TASK OBJECTIVE - Take every line from the data that has the word "will" in it.
━━ RECORDS
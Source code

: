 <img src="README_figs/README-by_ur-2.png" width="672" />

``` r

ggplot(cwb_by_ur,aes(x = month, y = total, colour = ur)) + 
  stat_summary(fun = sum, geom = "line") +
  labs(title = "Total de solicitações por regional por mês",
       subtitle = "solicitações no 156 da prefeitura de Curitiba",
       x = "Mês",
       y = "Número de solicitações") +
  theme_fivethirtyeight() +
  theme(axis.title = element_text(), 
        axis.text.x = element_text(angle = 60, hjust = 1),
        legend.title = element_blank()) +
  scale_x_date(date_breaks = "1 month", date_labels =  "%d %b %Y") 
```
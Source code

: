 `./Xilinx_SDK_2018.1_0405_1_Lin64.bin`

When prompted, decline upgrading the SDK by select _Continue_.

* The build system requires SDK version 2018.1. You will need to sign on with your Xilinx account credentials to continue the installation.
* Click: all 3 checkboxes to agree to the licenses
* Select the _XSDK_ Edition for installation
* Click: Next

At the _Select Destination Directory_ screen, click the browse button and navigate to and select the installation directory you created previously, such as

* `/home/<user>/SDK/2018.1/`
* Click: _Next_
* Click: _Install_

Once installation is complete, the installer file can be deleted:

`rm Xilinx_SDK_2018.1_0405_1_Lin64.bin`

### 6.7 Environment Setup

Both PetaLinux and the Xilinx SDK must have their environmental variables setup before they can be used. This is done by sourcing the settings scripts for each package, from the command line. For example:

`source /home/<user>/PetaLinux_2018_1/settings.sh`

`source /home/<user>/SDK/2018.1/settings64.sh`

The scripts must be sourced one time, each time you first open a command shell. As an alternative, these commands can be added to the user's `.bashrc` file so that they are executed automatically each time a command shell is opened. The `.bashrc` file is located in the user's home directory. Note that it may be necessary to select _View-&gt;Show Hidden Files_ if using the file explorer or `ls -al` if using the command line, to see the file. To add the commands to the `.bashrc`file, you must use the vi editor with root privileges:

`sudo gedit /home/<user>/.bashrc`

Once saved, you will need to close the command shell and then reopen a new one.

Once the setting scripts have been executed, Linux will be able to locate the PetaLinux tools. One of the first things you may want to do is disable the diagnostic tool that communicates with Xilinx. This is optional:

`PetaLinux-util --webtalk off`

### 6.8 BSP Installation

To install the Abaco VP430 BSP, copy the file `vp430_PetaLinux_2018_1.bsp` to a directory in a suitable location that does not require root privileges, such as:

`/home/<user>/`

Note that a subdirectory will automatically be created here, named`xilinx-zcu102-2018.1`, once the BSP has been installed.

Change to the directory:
━━━━
ANSWER TO THE EXERCISE -
* The build system requires SDK version 2018.1. You will need to sign on with your Xilinx account credentials to continue the installation.
Once saved, you will need to close the command shell and then reopen a new one.
Once the setting scripts have been executed, Linux will be able to locate the PetaLinux tools. One of the first things you may want to do is disable the diagnostic tool that communicates with Xilinx. This is optional:
Note that a subdirectory will automatically be created here, named`xilinx-zcu102-2018.1`, once the BSP has been installed.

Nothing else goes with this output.